0

I am trying to apply Gradient Boosting to the MNIST dataset. This is my code:

library(dplyr)
library(caret)
mnist <- snedata::download_mnist()
mnist_num <- as.data.frame(lapply(mnist[1:10000,], as.numeric)) %>%
mutate(id = row_number())
mnist_num <- mnist_num[,sapply(mnist_num, function(x){max(x) - min(x) > 0})]

mnist_train <- sample_frac(mnist_num, .70)
mnist_test <- anti_join(mnist_num, mnist_train, by = 'id')

set.seed(5000)
library(gbm)
boost_mnist<-gbm(Label~ .,data=mnist_train, distribution="bernoulli", n.trees=70, 
interaction.depth=4, shrinkage=0.3)

It shows the following error:

"Error in gbm.fit(x = x, y = y, offset = offset, distribution = distribution, : Bernoulli requires the response to be in {0,1}"

What is wrong here?
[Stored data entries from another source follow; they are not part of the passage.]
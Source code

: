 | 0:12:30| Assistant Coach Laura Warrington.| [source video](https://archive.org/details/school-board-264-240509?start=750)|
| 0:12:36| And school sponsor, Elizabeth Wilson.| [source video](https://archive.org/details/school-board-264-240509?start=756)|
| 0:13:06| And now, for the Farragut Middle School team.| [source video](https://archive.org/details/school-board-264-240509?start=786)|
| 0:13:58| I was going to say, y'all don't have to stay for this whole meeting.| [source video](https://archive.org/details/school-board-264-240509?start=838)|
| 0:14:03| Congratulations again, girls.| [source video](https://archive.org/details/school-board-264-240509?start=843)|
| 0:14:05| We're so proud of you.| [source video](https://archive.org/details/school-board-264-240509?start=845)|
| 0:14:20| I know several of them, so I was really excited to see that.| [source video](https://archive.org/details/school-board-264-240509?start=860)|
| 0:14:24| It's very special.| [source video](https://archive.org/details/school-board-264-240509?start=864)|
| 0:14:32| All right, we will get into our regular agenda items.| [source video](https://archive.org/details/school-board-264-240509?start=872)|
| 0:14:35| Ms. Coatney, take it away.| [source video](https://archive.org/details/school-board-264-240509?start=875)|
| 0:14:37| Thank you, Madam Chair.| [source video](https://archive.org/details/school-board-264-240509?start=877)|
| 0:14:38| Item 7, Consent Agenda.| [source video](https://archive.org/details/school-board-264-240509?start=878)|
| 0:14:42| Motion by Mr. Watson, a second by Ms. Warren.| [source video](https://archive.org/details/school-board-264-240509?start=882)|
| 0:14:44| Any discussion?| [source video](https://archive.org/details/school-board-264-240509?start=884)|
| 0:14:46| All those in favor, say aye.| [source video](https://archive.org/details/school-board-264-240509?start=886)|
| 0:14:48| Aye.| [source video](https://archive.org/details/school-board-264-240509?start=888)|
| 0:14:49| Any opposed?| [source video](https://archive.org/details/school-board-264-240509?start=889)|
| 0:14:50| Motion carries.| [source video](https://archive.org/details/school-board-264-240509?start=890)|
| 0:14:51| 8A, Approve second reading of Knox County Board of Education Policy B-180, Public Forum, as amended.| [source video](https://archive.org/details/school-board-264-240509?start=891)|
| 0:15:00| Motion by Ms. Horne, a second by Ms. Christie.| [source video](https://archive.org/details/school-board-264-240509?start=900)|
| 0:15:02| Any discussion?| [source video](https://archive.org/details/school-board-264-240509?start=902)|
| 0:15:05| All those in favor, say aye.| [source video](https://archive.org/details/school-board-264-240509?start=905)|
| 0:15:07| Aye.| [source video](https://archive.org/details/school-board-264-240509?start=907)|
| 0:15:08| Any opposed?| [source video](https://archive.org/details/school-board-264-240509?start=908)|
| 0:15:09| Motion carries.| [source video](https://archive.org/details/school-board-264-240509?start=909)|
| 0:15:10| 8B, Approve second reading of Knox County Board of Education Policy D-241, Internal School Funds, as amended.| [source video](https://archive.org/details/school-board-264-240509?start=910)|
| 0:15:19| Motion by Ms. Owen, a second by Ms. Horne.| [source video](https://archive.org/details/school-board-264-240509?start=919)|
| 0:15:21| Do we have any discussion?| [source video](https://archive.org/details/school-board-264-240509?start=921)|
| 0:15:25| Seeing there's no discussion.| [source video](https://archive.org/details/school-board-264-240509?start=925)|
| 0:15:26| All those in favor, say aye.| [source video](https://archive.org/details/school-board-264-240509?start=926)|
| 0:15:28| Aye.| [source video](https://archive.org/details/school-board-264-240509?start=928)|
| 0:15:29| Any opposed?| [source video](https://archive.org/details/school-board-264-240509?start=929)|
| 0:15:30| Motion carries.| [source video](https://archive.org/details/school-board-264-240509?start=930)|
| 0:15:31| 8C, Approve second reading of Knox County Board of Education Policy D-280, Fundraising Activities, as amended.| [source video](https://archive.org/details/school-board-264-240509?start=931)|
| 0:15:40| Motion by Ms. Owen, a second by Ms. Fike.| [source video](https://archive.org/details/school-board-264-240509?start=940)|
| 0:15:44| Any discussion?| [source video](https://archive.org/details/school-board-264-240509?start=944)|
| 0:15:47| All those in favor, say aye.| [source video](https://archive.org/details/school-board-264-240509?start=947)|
Can anyone show me the code to correctly do it?

1 Answers1

0

The error

Error in gbm.fit(x = x, y = y, offset = offset, distribution = distribution, : Bernoulli requires the response to be in {0,1}

is due to the choice of the distribution, you should choose the multinomial instead of the bernoulli, because the bernoulli distribution only works with dichotomous response and the mnist label goes from 1 to 10.

Alessio
  • 85
  • 10